Kernfusion ist ein Nebenprodukt der Atomwaffenforschung
In der National Ignition Facility, der Einrichtung des Lawrence Livermore National Laboratory, in der das Experiment stattfand, befindet sich der stärkste Laser der Welt, beherbergt in einem Gebäude so groß wie ein Fußballstadion. Diese riesige Forschungseinrichtung dient nicht allein der Entwicklung von Kernfusionsreaktoren. Die Fähigkeit, eine winzige Deuterium-Tritium-Kugel für einen Sekundenbruchteil auf mehr als 100 Millionen Grad Celsius zu erhitzen, stellt Bedingungen her, wie sie im Inneren einer Atomwaffenexplosion herrschen - auch hier sind Kernfusionen möglich. Der Hintergrund der Experimente: So ist ein Abgleich von theoretischen Berechnungen mit im Versuch gemessenen Ergebnissen möglich. Damit können die Wissenschaftler:innen die Wirkweisen von Atombomben validieren, ohne tatsächlich Atombombentests durchführen zu müssen. Das ist ein Weg, Atomwaffen im Stillen weiterzuentwickeln.

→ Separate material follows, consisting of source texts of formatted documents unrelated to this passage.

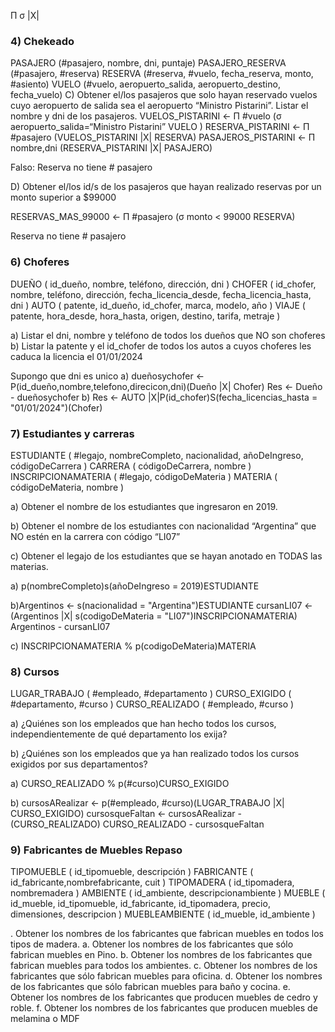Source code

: Π σ |X|
### 4) Chekeado
PASAJERO (#pasajero, nombre, dni, puntaje) 
PASAJERO_RESERVA (#pasajero, #reserva) 
RESERVA (#reserva, #vuelo, fecha_reserva, monto, #asiento) 
VUELO (#vuelo, aeropuerto_salida, aeropuerto_destino, fecha_vuelo) 
C) Obtener el/los pasajeros que solo hayan reservado vuelos cuyo aeropuerto de 
salida sea el aeropuerto “Ministro Pistarini”. Listar el nombre y dni de los 
pasajeros. 
VUELOS_PISTARINI <-  Π #vuelo (σ aeropuerto_salida=“Ministro Pistarini” VUELO ) 
RESERVA_PISTARINI <-  Π #pasajero (VUELOS_PISTARINI |X| RESERVA) 
PASAJEROS_PISTARINI <-  Π nombre,dni (RESERVA_PISTARINI |X| PASAJERO) 

Falso: Reserva no tiene # pasajero

D) Obtener el/los id/s de los pasajeros que hayan realizado reservas por un 
monto superior a $99000 
 
RESERVAS_MAS_99000 <- Π #pasajero (σ monto < 99000 RESERVA)

Reserva no tiene # pasajero

### 6) Choferes 
 
DUEÑO ( id_dueño, nombre, teléfono, dirección, dni ) 
CHOFER ( id_chofer, nombre, teléfono, dirección, fecha_licencia_desde, 
fecha_licencia_hasta, dni ) 
AUTO ( patente, id_dueño, id_chofer, marca, modelo, año ) 
     VIAJE ( patente, hora_desde, hora_hasta, origen, destino, tarifa, metraje ) 
  
a) Listar el dni, nombre y teléfono de todos los dueños que NO son choferes 
b) Listar la patente y el id_chofer de todos los autos a cuyos choferes les caduca la licencia el 
01/01/2024

Supongo que dni es unico
a) dueñosychofer <- P(id_dueño,nombre,telefono,direcicon,dni)(Dueño |X| Chofer)
    Res <- Dueño - dueñosychofer
b)
    Res <- AUTO |X|P(id_chofer)S(fecha_licencias_hasta = "01/01/2024")(Chofer)

### 7) Estudiantes y carreras 
 
ESTUDIANTE ( #legajo, nombreCompleto, nacionalidad, añoDeIngreso, 
códigoDeCarrera ) 
CARRERA ( códigoDeCarrera, nombre ) 
INSCRIPCIONAMATERIA ( #legajo, códigoDeMateria ) 
MATERIA ( códigoDeMateria, nombre ) 
  
a) Obtener el nombre de los estudiantes que ingresaron en 2019. 
 
b) Obtener el nombre de los estudiantes con nacionalidad “Argentina” que NO estén en la 
carrera con código “LI07” 
 
c) Obtener el legajo de los estudiantes que se hayan anotado en TODAS las materias. 
 
a) p(nombreCompleto)s(añoDeIngreso = 2019)ESTUDIANTE

b)Argentinos <- s(nacionalidad = "Argentina")ESTUDIANTE
  cursanLI07 <- (Argentinos |X| s(codigoDeMateria = "LI07")INSCRIPCIONAMATERIA)
  Argentinos - cursanLI07

c) INSCRIPCIONAMATERIA % p(codigoDeMateria)MATERIA 


### 8) Cursos 
 
LUGAR_TRABAJO ( #empleado, #departamento ) 
CURSO_EXIGIDO ( #departamento, #curso ) 
CURSO_REALIZADO ( #empleado, #curso ) 

a) ¿Quiénes son los empleados que han hecho todos los cursos, independientemente de qué 
departamento los exija? 
 
b) ¿Quiénes son los empleados que ya han realizado todos los cursos exigidos por sus 
departamentos?

a) CURSO_REALIZADO % p(#curso)CURSO_EXIGIDO

b) cursosARealizar <- p(#empleado, #curso)(LUGAR_TRABAJO |X| CURSO_EXIGIDO)
   cursosqueFaltan <- cursosARealizar - (CURSO_REALIZADO)
   CURSO_REALIZADO - cursosqueFaltan


### 9) Fabricantes de Muebles  Repaso
 
TIPOMUEBLE ( id_tipomueble, descripción ) 
FABRICANTE ( id_fabricante,nombrefabricante, cuit ) 
TIPOMADERA ( id_tipomadera, nombremadera ) 
AMBIENTE ( id_ambiente, descripcionambiente ) 
MUEBLE ( id_mueble, id_tipomueble, id_fabricante, id_tipomadera, precio, dimensiones, 
descripcion ) 
MUEBLEAMBIENTE ( id_mueble, id_ambiente ) 
 
 
 .  Obtener los nombres de los fabricantes que fabrican muebles en todos los tipos de 
madera. 
a.  Obtener los nombres de los fabricantes que sólo fabrican muebles en Pino. 
b.  Obtener los nombres de los fabricantes que fabrican muebles para todos los ambientes. 
c.  Obtener los nombres de los fabricantes que sólo fabrican muebles para oficina. 
d.  Obtener los nombres de los fabricantes que sólo fabrican muebles para baño y cocina. 
e.  Obtener los nombres de los fabricantes que producen muebles de cedro y roble. 
f.  Obtener los nombres de los fabricantes que producen muebles de melamina o MDF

Die Arbeit der Wissenschaftler:innen mit Hochleistungslasern im NIF zielt vor allem darauf, die Wirkweisen von Atomwaffen besser zu verstehen. Das ist insbesondere relevant, da die USA seit 1992 keine Atomwaffentests mehr durchführen. Dafür forschen sie nun mit Lasern und Supercomputern. Heinz Smital, Greenpeace-Experte für Atomenergie, sieht die Entwicklung solcher Anlagen kritisch: “Ich sehe schon eine Gefahr darin, statt der versprochenen Abrüstung von Atomwaffen so viel Geld und Aufwand in deren Weiterentwicklung zu stecken.”
Der Atomphysiker wünscht sich eine ehrlichere Berichterstattung zum Thema: “Würde tatsächlich ehrlich über die Fusionsexperimente berichtet, wäre schnell klar, wie sinnlos sie für Klimaschutz und Energieversorgung sind. Der militärische Hintergrund bleibt meist unerwähnt. Das ist gefährlich: Irgendwann ist dann vielleicht doch der Punkt erreicht, wo Interessenträger das Ergebnis dieser teuren und zeitaufwendigen Entwicklung auch anwenden wollen.”